*Prompt:*
Give the data again exactly as it is written.

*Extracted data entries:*
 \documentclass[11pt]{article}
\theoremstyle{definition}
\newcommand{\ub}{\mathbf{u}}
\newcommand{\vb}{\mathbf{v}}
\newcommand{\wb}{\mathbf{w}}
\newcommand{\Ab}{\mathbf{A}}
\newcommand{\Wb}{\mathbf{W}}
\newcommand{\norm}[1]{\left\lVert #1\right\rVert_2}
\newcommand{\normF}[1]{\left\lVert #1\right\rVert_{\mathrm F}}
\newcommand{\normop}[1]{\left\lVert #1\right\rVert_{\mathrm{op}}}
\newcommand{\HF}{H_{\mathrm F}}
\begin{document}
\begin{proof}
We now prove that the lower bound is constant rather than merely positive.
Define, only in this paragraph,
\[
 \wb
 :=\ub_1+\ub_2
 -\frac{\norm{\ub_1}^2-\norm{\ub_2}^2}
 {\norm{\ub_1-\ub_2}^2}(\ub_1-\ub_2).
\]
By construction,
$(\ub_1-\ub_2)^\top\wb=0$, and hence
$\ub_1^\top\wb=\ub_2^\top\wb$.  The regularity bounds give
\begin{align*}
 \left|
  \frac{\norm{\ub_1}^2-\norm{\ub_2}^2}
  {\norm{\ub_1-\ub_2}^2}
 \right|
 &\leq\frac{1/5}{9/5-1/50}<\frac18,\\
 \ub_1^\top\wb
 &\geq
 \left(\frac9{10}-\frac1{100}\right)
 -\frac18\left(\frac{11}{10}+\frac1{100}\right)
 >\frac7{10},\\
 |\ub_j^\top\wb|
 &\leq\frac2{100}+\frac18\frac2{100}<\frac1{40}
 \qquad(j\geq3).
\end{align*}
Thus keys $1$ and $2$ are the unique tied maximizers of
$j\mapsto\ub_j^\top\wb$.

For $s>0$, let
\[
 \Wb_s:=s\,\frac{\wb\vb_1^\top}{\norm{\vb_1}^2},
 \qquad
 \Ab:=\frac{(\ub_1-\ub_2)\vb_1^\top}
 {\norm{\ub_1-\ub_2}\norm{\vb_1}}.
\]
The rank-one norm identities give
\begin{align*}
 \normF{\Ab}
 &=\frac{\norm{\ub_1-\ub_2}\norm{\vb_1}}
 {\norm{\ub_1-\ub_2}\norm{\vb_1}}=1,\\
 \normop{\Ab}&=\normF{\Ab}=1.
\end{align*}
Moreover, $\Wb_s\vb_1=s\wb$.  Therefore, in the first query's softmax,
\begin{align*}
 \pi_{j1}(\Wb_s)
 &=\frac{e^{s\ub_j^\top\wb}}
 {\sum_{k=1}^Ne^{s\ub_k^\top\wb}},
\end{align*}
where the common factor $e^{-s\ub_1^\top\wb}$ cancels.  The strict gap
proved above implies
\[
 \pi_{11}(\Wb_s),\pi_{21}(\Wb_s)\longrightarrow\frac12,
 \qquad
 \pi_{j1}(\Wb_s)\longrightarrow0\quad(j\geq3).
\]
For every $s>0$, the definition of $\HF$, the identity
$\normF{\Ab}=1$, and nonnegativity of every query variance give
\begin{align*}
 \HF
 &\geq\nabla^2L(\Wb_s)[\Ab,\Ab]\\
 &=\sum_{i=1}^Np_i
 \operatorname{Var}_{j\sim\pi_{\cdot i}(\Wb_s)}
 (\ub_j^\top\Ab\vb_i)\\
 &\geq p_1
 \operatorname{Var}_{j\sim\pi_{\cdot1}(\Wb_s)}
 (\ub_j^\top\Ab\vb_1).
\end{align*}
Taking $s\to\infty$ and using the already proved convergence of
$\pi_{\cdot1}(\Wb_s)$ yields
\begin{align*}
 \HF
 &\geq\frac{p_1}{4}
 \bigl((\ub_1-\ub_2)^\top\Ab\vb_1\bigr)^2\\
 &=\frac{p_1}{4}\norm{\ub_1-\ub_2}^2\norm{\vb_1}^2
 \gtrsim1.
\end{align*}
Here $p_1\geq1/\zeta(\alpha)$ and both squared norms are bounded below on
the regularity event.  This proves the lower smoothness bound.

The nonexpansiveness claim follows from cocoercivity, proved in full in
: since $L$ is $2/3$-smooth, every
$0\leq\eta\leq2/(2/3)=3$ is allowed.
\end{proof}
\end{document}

*Your solution:*
 \documentclass[11pt]{article}
\theoremstyle{definition}
\newcommand{\ub}{\mathbf{u}}
\newcommand{\vb}{\mathbf{v}}
\newcommand{\wb}{\mathbf{w}}
\newcommand{\Ab}{\mathbf{A}}
\newcommand{\Wb}{\mathbf{W}}
\newcommand{\norm}[1]{\left\lVert #1\right\rVert_2}
\newcommand{\normF}[1]{\left\lVert #1\right\rVert_{\mathrm F}}
\newcommand{\normop}[1]{\left\lVert #1\right\rVert_{\mathrm{op}}}
\newcommand{\HF}{H_{\mathrm F}}
\begin{document}
\begin{proof}
We now prove that the lower bound is constant rather than merely positive.
Define, only in this paragraph,
\[
 \wb
 :=\ub_1+\ub_2
 -\frac{\norm{\ub_1}^2-\norm{\ub_2}^2}
 {\norm{\ub_1-\ub_2}^2}(\ub_1-\ub_2).
\]
By construction,
$(\ub_1-\ub_2)^\top\wb=0$, and hence
$\ub_1^\top\wb=\ub_2^\top\wb$.  The regularity bounds give
\begin{align*}
 \left|
  \frac{\norm{\ub_1}^2-\norm{\ub_2}^2}
  {\norm{\ub_1-\ub_2}^2}
 \right|
 &\leq\frac{1/5}{9/5-1/50}<\frac18,\\
 \ub_1^\top\wb
 &\geq
 \left(\frac9{10}-\frac1{100}\right)
 -\frac18\left(\frac{11}{10}+\frac1{100}\right)
 >\frac7{10},\\
 |\ub_j^\top\wb|
 &\leq\frac2{100}+\frac18\frac2{100}<\frac1{40}
 \qquad(j\geq3).
\end{align*}
Thus keys $1$ and $2$ are the unique tied maximizers of
$j\mapsto\ub_j^\top\wb$.

For $s>0$, let
\[
 \Wb_s:=s\,\frac{\wb\vb_1^\top}{\norm{\vb_1}^2},
 \qquad
 \Ab:=\frac{(\ub_1-\ub_2)\vb_1^\top}
 {\norm{\ub_1-\ub_2}\norm{\vb_1}}.
\]
The rank-one norm identities give
\begin{align*}
 \normF{\Ab}
 &=\frac{\norm{\ub_1-\ub_2}\norm{\vb_1}}
 {\norm{\ub_1-\ub_2}\norm{\vb_1}}=1,\\
 \normop{\Ab}&=\normF{\Ab}=1.
\end{align*}
Moreover, $\Wb_s\vb_1=s\wb$.  Therefore, in the first query's softmax,
\begin{align*}
 \pi_{j1}(\Wb_s)
 &=\frac{e^{s\ub_j^\top\wb}}
 {\sum_{k=1}^Ne^{s\ub_k^\top\wb}},
\end{align*}
where the common factor $e^{-s\ub_1^\top\wb}$ cancels.  The strict gap
proved above implies
\[
 \pi_{11}(\Wb_s),\pi_{21}(\Wb_s)\longrightarrow\frac12,
 \qquad
 \pi_{j1}(\Wb_s)\longrightarrow0\quad(j\geq3).
\]
For every $s>0$, the definition of $\HF$, the identity
$\normF{\Ab}=1$, and nonnegativity of every query variance give
\begin{align*}
 \HF
 &\geq\nabla^2L(\Wb_s)[\Ab,\Ab]\\
 &=\sum_{i=1}^Np_i
 \operatorname{Var}_{j\sim\pi_{\cdot i}(\Wb_s)}
 (\ub_j^\top\Ab\vb_i)\\
 &\geq p_1
 \operatorname{Var}_{j\sim\pi_{\cdot1}(\Wb_s)}
 (\ub_j^\top\Ab\vb_1).
\end{align*}
Taking $s\to\infty$ and using the already proved convergence of
$\pi_{\cdot1}(\Wb_s)$ yields
\begin{align*}
 \HF
 &\geq\frac{p_1}{4}
 \bigl((\ub_1-\ub_2)^\top\Ab\vb_1\bigr)^2\\
 &=\frac{p_1}{4}\norm{\ub_1-\ub_2}^2\norm{\vb_1}^2
 \gtrsim1.
\end{align*}
Here $p_1\geq1/\zeta(\alpha)$ and both squared norms are bounded below on
the regularity event.  This proves the lower smoothness bound.

The nonexpansiveness claim follows from cocoercivity, proved in full in
: since $L$ is $2/3$-smooth, every
$0\leq\eta\leq2/(2/3)=3$ is allowed.
\end{proof}
\end{document}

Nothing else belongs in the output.